I tried a number of off-the-shelf recommendation systems, none of which worked
for the comparatively dense matrix we have (since we only have a few hundred
products). I finally rolled one in house which took a few days of work
(thanks, redis!) and has a bunch of custom filters that OTS systems wouldn't
ever have.

I hate building stuff like this when OTS is available, but everything was
overkill, or too hard to configure, or initially gave bad results and required
too much black-box tweaking. It's been a success and was way easier than I
thought.

------
muglug
Title is a fudge – the article should really be titled "Why you should not
build a recommendation engine unless you have lots of existing users and vast
amount of content". That message is a lot more common-sensical, from a stats
perspective.

------
mattmanser
This is wrong. Think of all the companies that start on day 1 with 10,000s or
millions of products. Hotels, restaurants, gigs, events, posts, people, other
users, questions, articles, songs, etc.

Manually picking stuff is time consuming and might become stale quickly while
a basic recommendation engine will take you a day or two. The whole point is
to simply expose your consumer to more of your other products in the hope that
they engage with one. If you have a wide scope of products, presenting the
same tiny number of manual picks would be insane. Editors picks only works if
you have a tiny number of products.

So build one if you want. And don't be afraid to make a slightly shit one
either. As it's often better than tying up your time manually picking stuff
out when you could be doing something better with your time.

------
nitwit005
I have to disagree with the definition: "A recommendation engine is a feature
(not a product) that filters items by predicting how a user might rate them."

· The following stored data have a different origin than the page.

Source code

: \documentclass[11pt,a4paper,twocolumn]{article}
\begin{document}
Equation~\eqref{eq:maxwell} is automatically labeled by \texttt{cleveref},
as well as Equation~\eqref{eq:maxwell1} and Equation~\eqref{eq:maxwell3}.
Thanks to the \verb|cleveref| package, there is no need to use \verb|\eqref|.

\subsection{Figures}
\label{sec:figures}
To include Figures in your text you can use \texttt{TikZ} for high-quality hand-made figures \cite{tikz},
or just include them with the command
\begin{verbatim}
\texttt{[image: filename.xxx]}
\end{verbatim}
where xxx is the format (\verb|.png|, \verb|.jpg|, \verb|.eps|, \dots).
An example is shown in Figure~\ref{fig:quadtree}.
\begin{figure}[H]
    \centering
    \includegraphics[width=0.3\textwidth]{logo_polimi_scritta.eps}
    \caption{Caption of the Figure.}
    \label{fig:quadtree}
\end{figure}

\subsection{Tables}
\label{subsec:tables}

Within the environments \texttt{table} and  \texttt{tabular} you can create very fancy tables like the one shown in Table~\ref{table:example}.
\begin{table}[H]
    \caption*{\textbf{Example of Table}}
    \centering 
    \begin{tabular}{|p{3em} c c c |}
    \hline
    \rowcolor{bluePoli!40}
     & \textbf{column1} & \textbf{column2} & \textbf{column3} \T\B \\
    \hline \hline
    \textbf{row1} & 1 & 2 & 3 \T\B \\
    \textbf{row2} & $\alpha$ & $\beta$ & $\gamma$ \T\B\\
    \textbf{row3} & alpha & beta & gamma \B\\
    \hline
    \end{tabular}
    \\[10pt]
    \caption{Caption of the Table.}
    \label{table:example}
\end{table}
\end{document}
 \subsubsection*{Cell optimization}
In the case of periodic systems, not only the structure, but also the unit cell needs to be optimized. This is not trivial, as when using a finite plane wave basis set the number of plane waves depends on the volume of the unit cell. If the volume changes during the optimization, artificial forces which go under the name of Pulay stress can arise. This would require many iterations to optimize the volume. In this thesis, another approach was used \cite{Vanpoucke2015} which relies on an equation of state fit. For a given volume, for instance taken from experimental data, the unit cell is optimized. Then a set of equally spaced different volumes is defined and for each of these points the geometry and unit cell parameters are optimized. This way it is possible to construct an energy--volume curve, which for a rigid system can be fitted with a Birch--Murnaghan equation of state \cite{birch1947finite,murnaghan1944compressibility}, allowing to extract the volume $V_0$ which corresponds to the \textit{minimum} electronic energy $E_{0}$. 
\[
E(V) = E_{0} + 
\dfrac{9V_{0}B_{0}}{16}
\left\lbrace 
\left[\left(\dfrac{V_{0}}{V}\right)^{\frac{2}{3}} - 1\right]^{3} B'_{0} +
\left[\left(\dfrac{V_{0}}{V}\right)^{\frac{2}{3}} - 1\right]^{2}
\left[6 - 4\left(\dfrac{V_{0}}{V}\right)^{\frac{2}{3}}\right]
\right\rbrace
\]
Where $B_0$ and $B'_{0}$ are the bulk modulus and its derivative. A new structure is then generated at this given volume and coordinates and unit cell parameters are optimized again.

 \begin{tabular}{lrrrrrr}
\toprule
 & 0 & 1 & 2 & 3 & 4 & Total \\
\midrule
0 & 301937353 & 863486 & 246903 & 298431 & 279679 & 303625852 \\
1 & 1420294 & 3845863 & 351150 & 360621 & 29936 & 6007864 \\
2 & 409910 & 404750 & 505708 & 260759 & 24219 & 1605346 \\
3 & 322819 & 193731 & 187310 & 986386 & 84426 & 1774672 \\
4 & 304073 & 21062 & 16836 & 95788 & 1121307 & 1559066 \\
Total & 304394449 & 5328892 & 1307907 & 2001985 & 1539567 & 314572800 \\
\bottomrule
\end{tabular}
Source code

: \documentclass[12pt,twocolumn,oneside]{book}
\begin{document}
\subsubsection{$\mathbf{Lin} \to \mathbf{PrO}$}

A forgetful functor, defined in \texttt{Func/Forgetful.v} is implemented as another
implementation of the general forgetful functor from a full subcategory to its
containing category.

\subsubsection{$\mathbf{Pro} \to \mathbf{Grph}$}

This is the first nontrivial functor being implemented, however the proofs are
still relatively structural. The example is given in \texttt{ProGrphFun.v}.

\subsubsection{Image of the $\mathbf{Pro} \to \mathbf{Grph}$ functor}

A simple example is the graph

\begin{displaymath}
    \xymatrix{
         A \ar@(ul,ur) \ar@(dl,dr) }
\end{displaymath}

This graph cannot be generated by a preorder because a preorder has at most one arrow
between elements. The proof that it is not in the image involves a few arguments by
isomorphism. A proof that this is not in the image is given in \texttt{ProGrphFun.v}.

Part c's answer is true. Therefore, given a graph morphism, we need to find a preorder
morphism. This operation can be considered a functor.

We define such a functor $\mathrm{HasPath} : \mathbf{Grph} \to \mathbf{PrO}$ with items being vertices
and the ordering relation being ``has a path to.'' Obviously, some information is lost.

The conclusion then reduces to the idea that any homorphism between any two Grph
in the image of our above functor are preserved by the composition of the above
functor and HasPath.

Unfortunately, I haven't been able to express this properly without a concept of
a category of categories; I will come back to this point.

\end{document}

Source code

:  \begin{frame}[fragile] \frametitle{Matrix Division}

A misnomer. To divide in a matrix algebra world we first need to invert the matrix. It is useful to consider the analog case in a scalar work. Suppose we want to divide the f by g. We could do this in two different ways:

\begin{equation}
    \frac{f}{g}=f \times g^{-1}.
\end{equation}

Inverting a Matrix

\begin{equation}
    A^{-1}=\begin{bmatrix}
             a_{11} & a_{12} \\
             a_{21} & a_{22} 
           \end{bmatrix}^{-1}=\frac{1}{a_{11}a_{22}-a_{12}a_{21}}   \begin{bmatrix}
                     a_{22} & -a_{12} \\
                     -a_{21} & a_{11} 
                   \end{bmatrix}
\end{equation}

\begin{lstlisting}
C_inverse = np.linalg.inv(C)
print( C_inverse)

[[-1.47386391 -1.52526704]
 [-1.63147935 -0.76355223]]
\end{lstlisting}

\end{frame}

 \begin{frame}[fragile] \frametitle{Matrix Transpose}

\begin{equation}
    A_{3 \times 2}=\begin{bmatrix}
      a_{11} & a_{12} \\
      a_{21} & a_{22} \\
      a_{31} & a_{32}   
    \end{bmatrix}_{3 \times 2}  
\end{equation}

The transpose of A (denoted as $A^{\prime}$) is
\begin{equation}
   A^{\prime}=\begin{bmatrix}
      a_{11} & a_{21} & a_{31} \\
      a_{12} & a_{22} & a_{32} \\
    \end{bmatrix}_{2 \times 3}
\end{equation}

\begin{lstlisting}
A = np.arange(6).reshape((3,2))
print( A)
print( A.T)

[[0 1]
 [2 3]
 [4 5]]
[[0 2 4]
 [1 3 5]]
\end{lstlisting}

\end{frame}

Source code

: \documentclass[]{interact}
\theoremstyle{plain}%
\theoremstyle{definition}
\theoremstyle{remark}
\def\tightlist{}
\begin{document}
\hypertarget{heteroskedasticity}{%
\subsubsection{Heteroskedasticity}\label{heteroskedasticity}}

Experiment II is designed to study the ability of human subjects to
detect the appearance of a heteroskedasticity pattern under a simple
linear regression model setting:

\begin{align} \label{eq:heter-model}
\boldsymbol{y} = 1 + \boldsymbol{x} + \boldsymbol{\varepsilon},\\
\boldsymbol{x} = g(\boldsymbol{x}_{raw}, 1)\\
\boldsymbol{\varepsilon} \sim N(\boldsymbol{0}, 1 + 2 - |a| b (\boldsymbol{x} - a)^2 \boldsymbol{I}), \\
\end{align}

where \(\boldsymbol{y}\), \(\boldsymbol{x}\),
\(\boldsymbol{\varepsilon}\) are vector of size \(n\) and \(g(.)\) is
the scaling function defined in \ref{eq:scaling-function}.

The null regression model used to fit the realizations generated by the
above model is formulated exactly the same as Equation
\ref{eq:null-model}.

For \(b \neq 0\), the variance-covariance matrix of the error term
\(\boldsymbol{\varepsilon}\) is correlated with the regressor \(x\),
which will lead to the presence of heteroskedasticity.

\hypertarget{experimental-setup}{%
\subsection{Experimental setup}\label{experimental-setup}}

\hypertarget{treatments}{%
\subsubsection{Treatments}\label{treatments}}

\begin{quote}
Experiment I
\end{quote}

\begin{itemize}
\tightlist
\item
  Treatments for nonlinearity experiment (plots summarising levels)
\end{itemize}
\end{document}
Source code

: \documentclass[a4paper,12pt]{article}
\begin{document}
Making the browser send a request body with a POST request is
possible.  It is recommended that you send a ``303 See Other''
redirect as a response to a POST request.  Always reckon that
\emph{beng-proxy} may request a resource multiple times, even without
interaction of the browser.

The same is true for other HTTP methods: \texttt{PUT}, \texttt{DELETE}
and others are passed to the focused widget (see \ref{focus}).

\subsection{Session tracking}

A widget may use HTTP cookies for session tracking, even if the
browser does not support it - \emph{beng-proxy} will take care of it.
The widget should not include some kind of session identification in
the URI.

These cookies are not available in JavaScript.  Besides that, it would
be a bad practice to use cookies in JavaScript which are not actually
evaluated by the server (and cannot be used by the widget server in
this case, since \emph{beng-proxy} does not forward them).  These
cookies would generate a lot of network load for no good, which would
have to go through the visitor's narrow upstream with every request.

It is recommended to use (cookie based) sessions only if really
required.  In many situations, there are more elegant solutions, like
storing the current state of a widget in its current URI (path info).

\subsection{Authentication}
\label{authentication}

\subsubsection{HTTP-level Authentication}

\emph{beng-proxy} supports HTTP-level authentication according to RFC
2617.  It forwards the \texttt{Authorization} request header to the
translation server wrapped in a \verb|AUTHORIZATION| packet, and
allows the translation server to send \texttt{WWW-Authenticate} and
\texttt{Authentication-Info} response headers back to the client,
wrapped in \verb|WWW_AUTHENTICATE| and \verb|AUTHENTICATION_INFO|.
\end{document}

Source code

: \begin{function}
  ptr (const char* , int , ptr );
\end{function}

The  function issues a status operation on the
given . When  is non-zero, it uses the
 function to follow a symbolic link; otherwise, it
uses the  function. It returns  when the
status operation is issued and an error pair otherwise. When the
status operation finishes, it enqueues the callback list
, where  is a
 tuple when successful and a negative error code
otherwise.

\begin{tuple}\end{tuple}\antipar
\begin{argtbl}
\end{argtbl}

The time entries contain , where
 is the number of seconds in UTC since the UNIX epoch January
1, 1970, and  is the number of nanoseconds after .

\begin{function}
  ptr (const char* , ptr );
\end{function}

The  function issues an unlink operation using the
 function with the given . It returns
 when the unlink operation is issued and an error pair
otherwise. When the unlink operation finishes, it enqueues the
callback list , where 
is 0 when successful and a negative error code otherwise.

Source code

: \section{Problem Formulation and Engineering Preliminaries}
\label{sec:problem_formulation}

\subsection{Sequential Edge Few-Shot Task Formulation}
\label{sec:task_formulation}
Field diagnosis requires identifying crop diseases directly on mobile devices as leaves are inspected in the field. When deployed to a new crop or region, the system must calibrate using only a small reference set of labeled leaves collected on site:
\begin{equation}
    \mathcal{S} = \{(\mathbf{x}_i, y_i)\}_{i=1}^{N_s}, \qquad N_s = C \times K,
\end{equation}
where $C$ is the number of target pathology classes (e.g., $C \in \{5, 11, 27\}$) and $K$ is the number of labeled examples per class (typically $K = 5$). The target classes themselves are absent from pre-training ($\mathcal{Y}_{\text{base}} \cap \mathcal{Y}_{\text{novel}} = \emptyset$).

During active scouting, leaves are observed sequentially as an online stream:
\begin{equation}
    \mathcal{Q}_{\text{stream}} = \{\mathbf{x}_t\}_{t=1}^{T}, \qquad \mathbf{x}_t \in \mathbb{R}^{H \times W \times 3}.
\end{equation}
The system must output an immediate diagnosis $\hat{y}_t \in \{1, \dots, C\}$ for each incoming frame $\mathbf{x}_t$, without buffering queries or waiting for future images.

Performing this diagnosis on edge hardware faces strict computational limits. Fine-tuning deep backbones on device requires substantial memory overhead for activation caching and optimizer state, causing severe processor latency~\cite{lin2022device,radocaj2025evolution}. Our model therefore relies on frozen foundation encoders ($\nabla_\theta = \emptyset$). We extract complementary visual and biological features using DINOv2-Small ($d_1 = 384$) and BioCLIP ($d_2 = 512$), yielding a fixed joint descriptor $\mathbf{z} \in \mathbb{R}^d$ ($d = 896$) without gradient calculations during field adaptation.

The feature bit is correct, but the rating bit might not be. People very often
give high ratings to things they are not interested in. People may highly rate
jewelry that they cannot afford, or give a five star rating to a movies
considered classics, that they don't actually want to view.

What you are trying to optimize is ultimately purchasing, continued
subscription, ad views, or some other profit metric. That can be hard to
directly measure, so something like ratings can be a stand in, but you may
accidentally optimize for something deeply undesirable like recommending
expensive jewelry to everyone that they will never buy.

------
dmichulke
If someone told me to build a recommendation engine, I'd basically use a knn-
approach.

You'd need to define

\- a similarity measure for users (based on, e.g., what they bought and what
they looked at) and

\- you just recommend the top items the k nearest users bought (weighted by
distance), possibly subtracted by the items already bought by the user in
question and cleaned from explicit items.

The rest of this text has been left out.